Abstract
The HumanTrak captures human movement through markerless motion tracking and can be a crucial tool in military physical screening. Reliability was examined in eighteen healthy participants who completed shoulder and hip ROM, and dynamic tasks in three body armour conditions. Generally, for all conditions, good to excellent reliability was observed in shoulder abduction and flexion, hip abduction and adduction, and dynamic squats knee and hip flexion (ICC ≥ 0.75 excluding outliers). Shoulder adduction and hip flexion demonstrated moderate to excellent reliability (ICC ≥ 0.50). Shoulder and hip extension and the drop jump were unreliable (ICC: 0.10–0.94, 0.15–0.89, and 0.30–0.82, respectively) due to the large distribution of ICC scores. Tasks with ROM values ≥ 100° involving movement towards or perpendicular to the HumanTrak camera tended to have greater reliability than movements moving away from the camera and out of the perpendicular plane regardless if body armour was worn.
Practitioner summary: The HumanTrak analyses ROM in a time-efficient manner in a military setting. This study established that shoulder abduction and adduction (no body armour) and shoulder, hip, and knee flexion were the most reliable measurement for all conditions. Further work is required for movements across different planes.
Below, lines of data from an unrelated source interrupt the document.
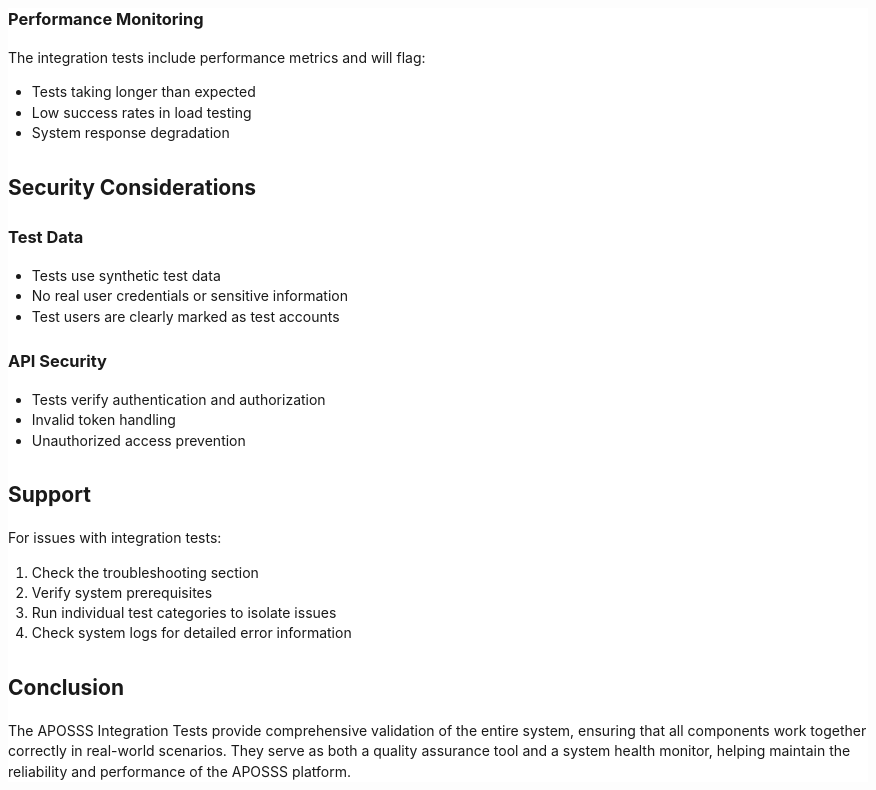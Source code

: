 ### Performance Monitoring
The integration tests include performance metrics and will flag:
- Tests taking longer than expected
- Low success rates in load testing
- System response degradation

## Security Considerations

### Test Data
- Tests use synthetic test data
- No real user credentials or sensitive information
- Test users are clearly marked as test accounts

### API Security
- Tests verify authentication and authorization
- Invalid token handling
- Unauthorized access prevention

## Support

For issues with integration tests:
1. Check the troubleshooting section
2. Verify system prerequisites
3. Run individual test categories to isolate issues
4. Check system logs for detailed error information

## Conclusion

The APOSSS Integration Tests provide comprehensive validation of the entire system, ensuring that all components work together correctly in real-world scenarios. They serve as both a quality assurance tool and a system health monitor, helping maintain the reliability and performance of the APOSSS platform. 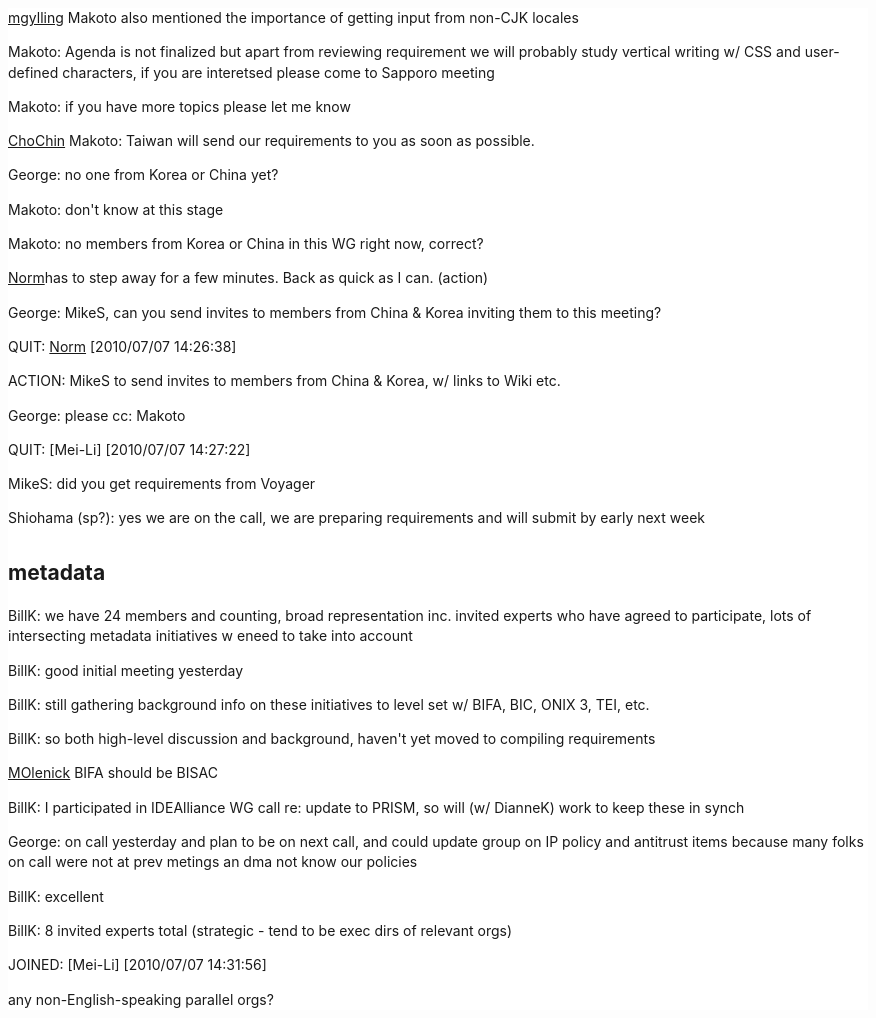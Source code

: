 [mgylling](mgylling.md) Makoto also mentioned the importance of getting input from non-CJK locales

Makoto: Agenda is not finalized but apart from reviewing requirement we will probably study vertical writing w/ CSS and user-defined characters, if you are interetsed please come to Sapporo meeting

Makoto: if you have more topics please let me know

[ChoChin](ChoChin.md) Makoto: Taiwan will send our requirements to you as soon as possible.

George: no one from Korea or China yet?

Makoto: don't know at this stage

Makoto: no members from Korea or China in this WG right now, correct?

[Norm](Norm.md)has to step away for a few minutes. Back as quick as I can. (action)

George: MikeS, can you send invites to members from China & Korea inviting them to this meeting?

QUIT: [Norm](Norm.md) [2010/07/07 14:26:38]

ACTION: MikeS to send invites to members from China & Korea, w/ links to Wiki etc.

George: please cc: Makoto

QUIT: [Mei-Li] [2010/07/07 14:27:22]

MikeS: did you get requirements from Voyager

Shiohama (sp?): yes we are on the call, we are preparing requirements and will submit by early next week





## metadata ##

BillK: we have 24 members and counting, broad representation inc. invited experts who have agreed to participate, lots of intersecting metadata initiatives w eneed to take into account

BillK: good initial meeting yesterday

BillK: still gathering background info on these initiatives to level set w/ BIFA, BIC, ONIX 3, TEI, etc.

BillK: so both high-level discussion and background, haven't yet moved to compiling requirements

[MOlenick](MOlenick.md) BIFA should be BISAC

BillK: I participated in IDEAlliance WG call re: update to PRISM, so will (w/ DianneK) work to keep these in synch

George: on call yesterday and plan to be on next call, and could update group on IP policy and antitrust items because many folks on call were not at prev metings an dma not know our policies

BillK: excellent

BillK: 8 invited experts total (strategic - tend to be exec dirs of relevant orgs)

JOINED: [Mei-Li] [2010/07/07 14:31:56]

any non-English-speaking parallel orgs?
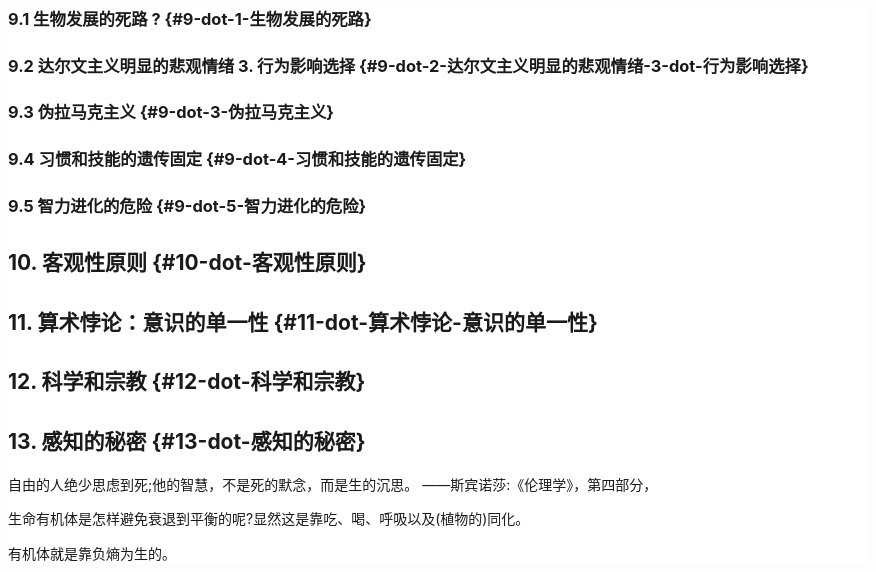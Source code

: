 
### 9.1 生物发展的死路 ? {#9-dot-1-生物发展的死路}


### 9.2 达尔文主义明显的悲观情绪 3. 行为影响选择 {#9-dot-2-达尔文主义明显的悲观情绪-3-dot-行为影响选择}


### 9.3 伪拉马克主义 {#9-dot-3-伪拉马克主义}


### 9.4 习惯和技能的遗传固定 {#9-dot-4-习惯和技能的遗传固定}


### 9.5 智力进化的危险 {#9-dot-5-智力进化的危险}


## 10. 客观性原则 {#10-dot-客观性原则}


## 11. 算术悖论：意识的单一性 {#11-dot-算术悖论-意识的单一性}


## 12. 科学和宗教 {#12-dot-科学和宗教}


## 13. 感知的秘密 {#13-dot-感知的秘密}

自由的人绝少思虑到死;他的智慧，不是死的默念，而是生的沉思。 ——斯宾诺莎:《伦理学》，第四部分，

生命有机体是怎样避免衰退到平衡的呢?显然这是靠吃、喝、呼吸以及(植物的)同化。

有机体就是靠负熵为生的。
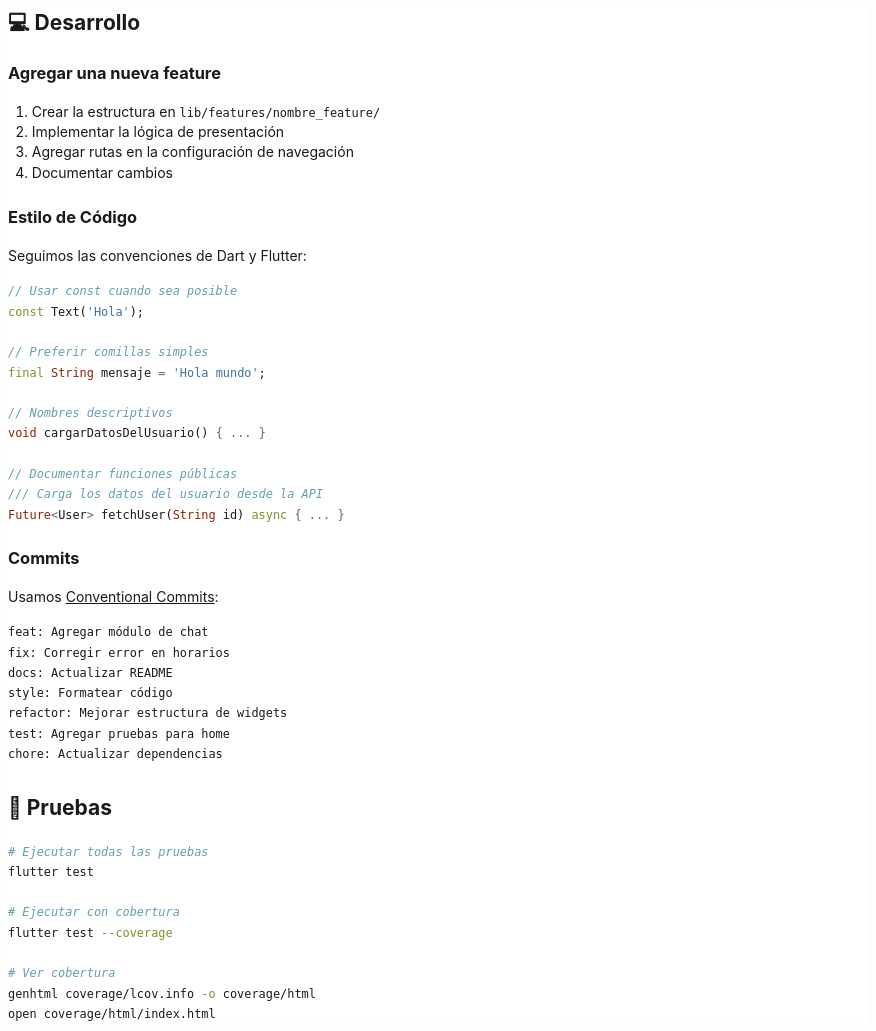 ## 💻 Desarrollo

### Agregar una nueva feature

1. Crear la estructura en `lib/features/nombre_feature/`
2. Implementar la lógica de presentación
3. Agregar rutas en la configuración de navegación
4. Documentar cambios

### Estilo de Código

Seguimos las convenciones de Dart y Flutter:

```dart
// Usar const cuando sea posible
const Text('Hola');

// Preferir comillas simples
final String mensaje = 'Hola mundo';

// Nombres descriptivos
void cargarDatosDelUsuario() { ... }

// Documentar funciones públicas
/// Carga los datos del usuario desde la API
Future<User> fetchUser(String id) async { ... }
```

### Commits

Usamos [Conventional Commits](https://www.conventionalcommits.org/):

```bash
feat: Agregar módulo de chat
fix: Corregir error en horarios
docs: Actualizar README
style: Formatear código
refactor: Mejorar estructura de widgets
test: Agregar pruebas para home
chore: Actualizar dependencias
```

## 🧪 Pruebas

```bash
# Ejecutar todas las pruebas
flutter test

# Ejecutar con cobertura
flutter test --coverage

# Ver cobertura
genhtml coverage/lcov.info -o coverage/html
open coverage/html/index.html
```
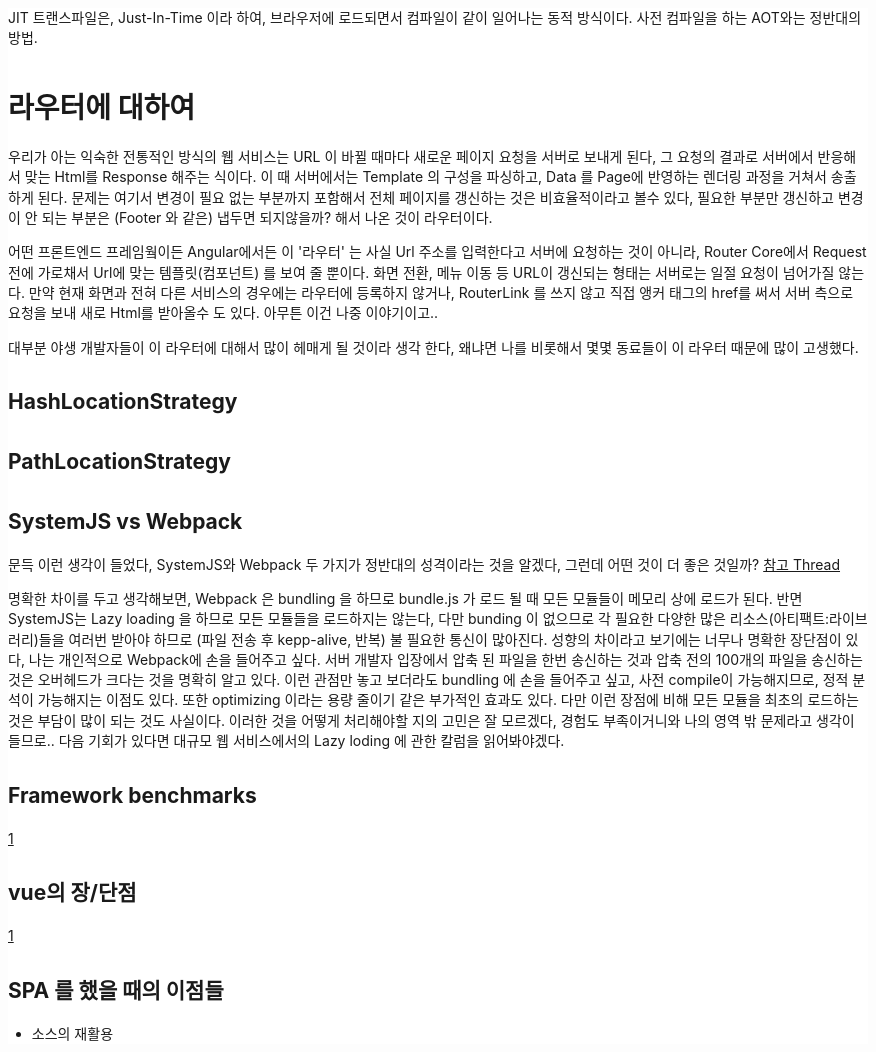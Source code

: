 JIT 트랜스파일은, Just-In-Time 이라 하여, 브라우저에 로드되면서 컴파일이 같이 일어나는 동적 방식이다.
사전 컴파일을 하는 AOT와는 정반대의 방법. 


# 라우터에 대하여

우리가 아는 익숙한 전통적인 방식의 웹 서비스는 URL 이 바뀔 때마다 새로운 페이지 요청을 서버로 보내게 된다, 그 요청의 결과로 서버에서 반응해서 맞는 Html를 Response 해주는 식이다. 이 때 서버에서는 Template 의 구성을 파싱하고, Data 를 Page에 반영하는 렌더링 과정을 거쳐서 송출하게 된다.
문제는 여기서 변경이 필요 없는 부분까지 포함해서 전체 페이지를 갱신하는 것은 비효율적이라고 볼수 있다, 필요한 부분만 갱신하고 변경이 안 되는 부분은 (Footer 와 같은) 냅두면 되지않을까? 해서 나온 것이 라우터이다.

어떤 프론트엔드 프레임웤이든 Angular에서든 이 '라우터' 는 사실 Url 주소를 입력한다고 서버에 요청하는 것이 아니라, Router Core에서 Request 전에 가로채서 Url에 맞는 템플릿(컴포넌트) 를 보여 줄 뿐이다. 화면 전환, 메뉴 이동 등 URL이 갱신되는 형태는 서버로는 일절 요청이 넘어가질 않는다.
만약 현재 화면과 전혀 다른 서비스의 경우에는 라우터에 등록하지 않거나, RouterLink 를 쓰지 않고 직접 앵커 태그의 href를 써서 서버 측으로 요청을 보내 새로 Html를 받아올수 도 있다. 아무튼 이건 나중 이야기이고..

대부분 야생 개발자들이 이 라우터에 대해서 많이 헤매게 될 것이라 생각 한다, 왜냐면 나를 비롯해서 몇몇 동료들이 이 라우터 때문에 많이 고생했다.

## HashLocationStrategy

## PathLocationStrategy





## SystemJS vs Webpack

문득 이런 생각이 들었다, SystemJS와 Webpack 두 가지가 정반대의 성격이라는 것을 알겠다, 그런데 어떤 것이 더 좋은 것일까? [참고 Thread](https://stackoverflow.com/questions/38263406/what-are-differences-between-systemjs-and-webpack)

명확한 차이를 두고 생각해보면, Webpack 은 bundling 을 하므로 bundle.js 가 로드 될 때 모든 모듈들이 메모리 상에 로드가 된다. 반면 SystemJS는 Lazy loading 을 하므로 모든 모듈들을 로드하지는 않는다, 다만 bunding 이 없으므로 각 필요한 다양한 많은 리소스(아티팩트:라이브러리)들을 여러번 받아야 하므로 (파일 전송 후 kepp-alive, 반복) 불 필요한 통신이 많아진다. 성향의 차이라고 보기에는 너무나 명확한 장단점이 있다, 나는 개인적으로 Webpack에 손을 들어주고 싶다. 서버 개발자 입장에서 압축 된 파일을 한번 송신하는 것과 압축 전의 100개의 파일을 송신하는 것은 오버헤드가 크다는 것을 명확히 알고 있다. 이런 관점만 놓고 보더라도 bundling 에 손을 들어주고 싶고, 사전 compile이 가능해지므로, 정적 분석이 가능해지는 이점도 있다. 또한 optimizing 이라는 용량 줄이기 같은 부가적인 효과도 있다. 다만 이런 장점에 비해 모든 모듈을 최초의 로드하는 것은 부담이 많이 되는 것도 사실이다. 이러한 것을 어떻게 처리해야할 지의 고민은 잘 모르겠다, 경험도 부족이거니와 나의 영역 밖 문제라고 생각이 들므로.. 다음 기회가 있다면 대규모 웹 서비스에서의 Lazy loding 에 관한 칼럼을 읽어봐야겠다.

## Framework benchmarks

[1](https://auth0.com/blog/more-benchmarks-virtual-dom-vs-angular-12-vs-mithril-js-vs-the-rest/)


## vue의 장/단점

[1](https://joshua1988.github.io/web_dev/vue-or-react/)



## SPA 를 했을 때의 이점들

+ 소스의 재활용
Abbreviations: ROM: range of motion; NBA: no body armour; BA: unloaded body armour; BA9: body armour with 9 kg; RGB: red, green, blue; ICC: intra-class correlation; SEM: standard error of measurement; MDC: minimal detectable change: MSE: mean square error; r: pearson correlations; N: sample size
Acknowledgements
The authors thank all participants who took the time to participate in this research. An additional acknowledgment goes to VALD Performance for the in-kind supply of the HumanTrak.
Disclosure statement
This project received partial funding from VALD; they did not influence the findings or reporting of results.